Trafficking and exploitation victims have not always been treated as such, despite there being a Victims of Trafficking and Violence Protection Act in-place. Instead, these survivors have often been branded as criminals within the justice system.
This has given them criminal records that last for up to ten years, making it difficult to secure jobs and provide for families.
Through The Worthy Co.’s online store, the nonprofit is working to change the system by providing female survivors with restorative support programming. The company currently sells apparel, jewelry, and candles created by the women it employs through the program. One hundred percent of The Worthy Co.’s profits benefit local trafficking survivors.
“My hope is that as a community and as cities that we can make restitution for, ‘Hey, we didn’t intervene when they were children,’ but it’s not done yet,” Ice says. “And so now is our time to be able to do that and I hope that my girls live in a community where vulnerable women are cared for.”
The Worthy Co. plans to open a brick-and-mortar store this November in Fort Worth with hopes to expand its outreach. The nonprofit is all about quality over quantity, which is why it currently only employs two survivors, but expects to hire four to ten more women once it moves out of its 200-square-foot classroom and into the new space.
Before that happens though, The Worthy Co. has ongoing efforts to raise enough money for its building and startup costs. The goal is to raise $500,000; one-third of the goal is already met.

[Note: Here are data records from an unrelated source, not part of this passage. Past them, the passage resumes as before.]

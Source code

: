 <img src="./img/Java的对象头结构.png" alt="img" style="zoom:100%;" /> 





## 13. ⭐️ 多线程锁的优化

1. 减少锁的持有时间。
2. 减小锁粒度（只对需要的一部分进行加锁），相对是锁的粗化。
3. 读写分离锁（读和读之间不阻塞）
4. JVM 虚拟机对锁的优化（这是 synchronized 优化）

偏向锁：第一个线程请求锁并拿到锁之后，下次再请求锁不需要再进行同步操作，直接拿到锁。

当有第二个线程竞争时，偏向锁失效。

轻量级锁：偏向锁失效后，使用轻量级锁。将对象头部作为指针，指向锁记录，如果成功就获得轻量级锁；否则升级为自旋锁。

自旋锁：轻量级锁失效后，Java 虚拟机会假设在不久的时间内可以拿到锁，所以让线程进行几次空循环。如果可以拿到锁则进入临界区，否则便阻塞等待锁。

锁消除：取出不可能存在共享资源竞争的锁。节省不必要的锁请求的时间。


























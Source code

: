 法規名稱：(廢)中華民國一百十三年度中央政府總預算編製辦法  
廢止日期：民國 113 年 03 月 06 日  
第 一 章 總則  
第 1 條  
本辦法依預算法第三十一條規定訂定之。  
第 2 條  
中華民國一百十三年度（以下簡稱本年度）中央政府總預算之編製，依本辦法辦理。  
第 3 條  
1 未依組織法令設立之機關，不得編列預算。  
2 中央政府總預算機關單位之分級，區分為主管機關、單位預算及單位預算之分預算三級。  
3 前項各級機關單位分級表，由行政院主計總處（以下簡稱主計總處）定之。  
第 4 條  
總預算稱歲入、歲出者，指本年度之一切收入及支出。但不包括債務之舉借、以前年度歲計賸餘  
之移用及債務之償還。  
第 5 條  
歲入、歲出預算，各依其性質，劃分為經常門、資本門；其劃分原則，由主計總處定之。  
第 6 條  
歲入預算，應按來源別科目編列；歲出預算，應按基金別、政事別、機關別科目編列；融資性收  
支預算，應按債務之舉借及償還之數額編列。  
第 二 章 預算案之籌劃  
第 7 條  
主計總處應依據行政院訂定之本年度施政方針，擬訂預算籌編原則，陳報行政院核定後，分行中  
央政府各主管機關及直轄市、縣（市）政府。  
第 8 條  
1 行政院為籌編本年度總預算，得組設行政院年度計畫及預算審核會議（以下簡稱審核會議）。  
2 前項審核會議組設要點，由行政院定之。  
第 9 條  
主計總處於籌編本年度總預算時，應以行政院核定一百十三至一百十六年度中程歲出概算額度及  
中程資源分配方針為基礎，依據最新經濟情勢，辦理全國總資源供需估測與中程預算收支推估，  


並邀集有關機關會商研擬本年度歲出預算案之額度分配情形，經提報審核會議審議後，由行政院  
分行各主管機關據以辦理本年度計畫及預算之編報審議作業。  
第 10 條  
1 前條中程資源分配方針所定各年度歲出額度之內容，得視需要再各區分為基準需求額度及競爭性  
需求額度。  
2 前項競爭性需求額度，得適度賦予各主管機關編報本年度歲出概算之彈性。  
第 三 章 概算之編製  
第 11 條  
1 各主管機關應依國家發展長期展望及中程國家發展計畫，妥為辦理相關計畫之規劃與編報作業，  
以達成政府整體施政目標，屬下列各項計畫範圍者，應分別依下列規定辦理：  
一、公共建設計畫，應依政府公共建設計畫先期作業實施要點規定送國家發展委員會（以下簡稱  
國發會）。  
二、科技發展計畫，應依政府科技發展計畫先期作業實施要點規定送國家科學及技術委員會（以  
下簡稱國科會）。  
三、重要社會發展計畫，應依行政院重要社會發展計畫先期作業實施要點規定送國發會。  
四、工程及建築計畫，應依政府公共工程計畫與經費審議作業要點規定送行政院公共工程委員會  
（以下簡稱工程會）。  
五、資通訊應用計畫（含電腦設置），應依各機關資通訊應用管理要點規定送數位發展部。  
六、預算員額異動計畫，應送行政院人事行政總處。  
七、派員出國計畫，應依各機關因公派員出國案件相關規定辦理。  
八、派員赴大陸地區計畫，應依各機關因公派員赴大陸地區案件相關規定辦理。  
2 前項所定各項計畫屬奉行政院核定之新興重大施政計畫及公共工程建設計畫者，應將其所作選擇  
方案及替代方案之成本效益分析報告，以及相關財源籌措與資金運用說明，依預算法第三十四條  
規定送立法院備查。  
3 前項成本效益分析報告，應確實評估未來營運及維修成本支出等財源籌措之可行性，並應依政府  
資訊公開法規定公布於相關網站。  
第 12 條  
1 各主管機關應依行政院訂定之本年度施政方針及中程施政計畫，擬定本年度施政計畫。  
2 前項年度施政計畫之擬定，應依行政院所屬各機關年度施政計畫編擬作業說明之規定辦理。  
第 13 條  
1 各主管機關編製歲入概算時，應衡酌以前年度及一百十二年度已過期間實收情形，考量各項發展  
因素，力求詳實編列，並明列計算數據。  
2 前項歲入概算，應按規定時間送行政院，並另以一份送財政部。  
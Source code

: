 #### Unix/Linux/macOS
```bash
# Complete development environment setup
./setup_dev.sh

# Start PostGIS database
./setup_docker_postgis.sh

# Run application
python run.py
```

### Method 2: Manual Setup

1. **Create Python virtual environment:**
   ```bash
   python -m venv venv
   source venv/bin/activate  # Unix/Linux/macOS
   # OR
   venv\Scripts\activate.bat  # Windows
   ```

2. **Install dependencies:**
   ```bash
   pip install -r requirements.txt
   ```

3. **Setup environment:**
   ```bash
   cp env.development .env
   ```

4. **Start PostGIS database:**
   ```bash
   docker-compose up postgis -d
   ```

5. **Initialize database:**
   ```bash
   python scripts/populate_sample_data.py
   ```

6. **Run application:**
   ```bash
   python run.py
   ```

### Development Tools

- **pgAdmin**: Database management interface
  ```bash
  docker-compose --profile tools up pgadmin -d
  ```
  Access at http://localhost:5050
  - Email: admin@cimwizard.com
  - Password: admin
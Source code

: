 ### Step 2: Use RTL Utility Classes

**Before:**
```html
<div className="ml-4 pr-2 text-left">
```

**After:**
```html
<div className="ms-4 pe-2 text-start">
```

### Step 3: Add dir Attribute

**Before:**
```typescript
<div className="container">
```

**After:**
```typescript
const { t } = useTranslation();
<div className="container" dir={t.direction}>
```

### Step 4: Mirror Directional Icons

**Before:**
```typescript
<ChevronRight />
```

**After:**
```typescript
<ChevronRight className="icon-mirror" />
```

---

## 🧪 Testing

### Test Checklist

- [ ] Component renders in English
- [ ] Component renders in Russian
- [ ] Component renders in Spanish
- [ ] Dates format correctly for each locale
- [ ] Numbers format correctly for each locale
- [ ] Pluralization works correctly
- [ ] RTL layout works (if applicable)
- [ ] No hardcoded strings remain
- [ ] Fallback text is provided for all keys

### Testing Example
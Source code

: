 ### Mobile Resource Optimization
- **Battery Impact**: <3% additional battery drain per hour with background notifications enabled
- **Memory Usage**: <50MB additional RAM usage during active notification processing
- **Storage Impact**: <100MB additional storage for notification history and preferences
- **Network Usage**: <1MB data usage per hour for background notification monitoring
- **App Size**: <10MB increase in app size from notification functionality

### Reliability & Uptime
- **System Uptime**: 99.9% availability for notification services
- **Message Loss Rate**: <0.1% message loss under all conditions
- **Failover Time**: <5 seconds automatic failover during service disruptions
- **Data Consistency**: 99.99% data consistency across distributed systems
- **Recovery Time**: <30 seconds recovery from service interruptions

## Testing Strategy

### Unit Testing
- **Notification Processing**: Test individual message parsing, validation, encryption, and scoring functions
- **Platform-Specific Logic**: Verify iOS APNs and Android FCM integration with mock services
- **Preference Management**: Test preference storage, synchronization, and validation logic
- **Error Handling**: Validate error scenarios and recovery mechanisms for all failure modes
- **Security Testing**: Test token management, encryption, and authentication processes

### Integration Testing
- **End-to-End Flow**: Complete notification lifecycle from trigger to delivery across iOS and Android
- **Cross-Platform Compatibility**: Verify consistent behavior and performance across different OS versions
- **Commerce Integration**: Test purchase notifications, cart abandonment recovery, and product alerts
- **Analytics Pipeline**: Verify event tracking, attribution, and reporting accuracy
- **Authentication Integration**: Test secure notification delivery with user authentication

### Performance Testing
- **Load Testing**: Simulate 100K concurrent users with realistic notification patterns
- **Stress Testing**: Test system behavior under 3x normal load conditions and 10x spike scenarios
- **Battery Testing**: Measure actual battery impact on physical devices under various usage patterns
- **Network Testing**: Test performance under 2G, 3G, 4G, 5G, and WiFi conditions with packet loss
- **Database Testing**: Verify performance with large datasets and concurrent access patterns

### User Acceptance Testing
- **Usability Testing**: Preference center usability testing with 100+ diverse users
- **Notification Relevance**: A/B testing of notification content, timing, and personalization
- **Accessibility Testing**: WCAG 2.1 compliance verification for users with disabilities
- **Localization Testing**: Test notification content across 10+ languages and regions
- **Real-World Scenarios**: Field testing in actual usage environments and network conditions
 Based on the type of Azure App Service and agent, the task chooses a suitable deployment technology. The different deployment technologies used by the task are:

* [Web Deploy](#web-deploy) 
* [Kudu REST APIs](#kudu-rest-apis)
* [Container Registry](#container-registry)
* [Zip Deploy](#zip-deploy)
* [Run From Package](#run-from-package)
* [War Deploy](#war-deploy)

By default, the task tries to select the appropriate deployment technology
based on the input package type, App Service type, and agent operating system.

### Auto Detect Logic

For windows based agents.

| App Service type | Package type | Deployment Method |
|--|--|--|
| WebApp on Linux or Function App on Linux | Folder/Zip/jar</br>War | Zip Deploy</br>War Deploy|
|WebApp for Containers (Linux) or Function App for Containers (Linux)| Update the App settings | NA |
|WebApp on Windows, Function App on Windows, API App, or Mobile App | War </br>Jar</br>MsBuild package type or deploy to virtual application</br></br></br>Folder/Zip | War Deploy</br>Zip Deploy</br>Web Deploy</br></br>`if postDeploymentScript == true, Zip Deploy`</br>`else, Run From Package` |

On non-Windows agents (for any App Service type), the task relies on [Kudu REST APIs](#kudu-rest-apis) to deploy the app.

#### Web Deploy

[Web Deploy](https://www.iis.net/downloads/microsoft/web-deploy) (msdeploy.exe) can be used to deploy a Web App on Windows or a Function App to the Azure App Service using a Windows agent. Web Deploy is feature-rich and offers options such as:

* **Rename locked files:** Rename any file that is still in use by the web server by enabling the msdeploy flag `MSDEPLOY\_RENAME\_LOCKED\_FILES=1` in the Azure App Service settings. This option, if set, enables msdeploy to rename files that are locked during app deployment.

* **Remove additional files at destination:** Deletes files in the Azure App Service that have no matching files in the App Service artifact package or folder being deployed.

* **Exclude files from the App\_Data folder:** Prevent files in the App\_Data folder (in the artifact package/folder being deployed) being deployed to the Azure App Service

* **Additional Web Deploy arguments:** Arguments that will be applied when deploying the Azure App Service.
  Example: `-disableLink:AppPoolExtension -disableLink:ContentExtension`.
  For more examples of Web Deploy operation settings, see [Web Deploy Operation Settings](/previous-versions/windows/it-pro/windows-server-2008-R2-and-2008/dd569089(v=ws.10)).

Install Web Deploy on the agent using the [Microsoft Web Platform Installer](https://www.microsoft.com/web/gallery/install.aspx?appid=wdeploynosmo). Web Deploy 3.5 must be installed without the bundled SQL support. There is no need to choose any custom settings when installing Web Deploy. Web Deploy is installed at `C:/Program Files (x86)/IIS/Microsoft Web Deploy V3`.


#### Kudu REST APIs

“My hope is that as a community and as cities that we can make restitution for, ‘Hey, we didn’t intervene when they were children,’ but it’s not done yet.”
It’s not all just pouring candles and making jewelry for these women. The Worthy Co. plans on teaching tangible skills like retail sales and management, order fulfillment and shipping, and eventually marketing and e-commerce once the physical location is open. The Worthy Co. wants to ensure that it’s giving its workers experiences that can help them build their resumes and lead to other jobs.
“I’m just excited that we get the opportunity with a handful of women to really see their lives completely changed by offering them not just a fair wage, but eventually we want to offer them a living wage,” Ice says.
This is more than just a job for these survivors—it’s a life-changing experience.
Ice sees the pride that these women have in the products they create. For one of The Worthy Co.’s employees, this is the first full-time job she’s legally had in over a year.
“I’m really proud that we get to be that stepping stone in her life,” Ice says.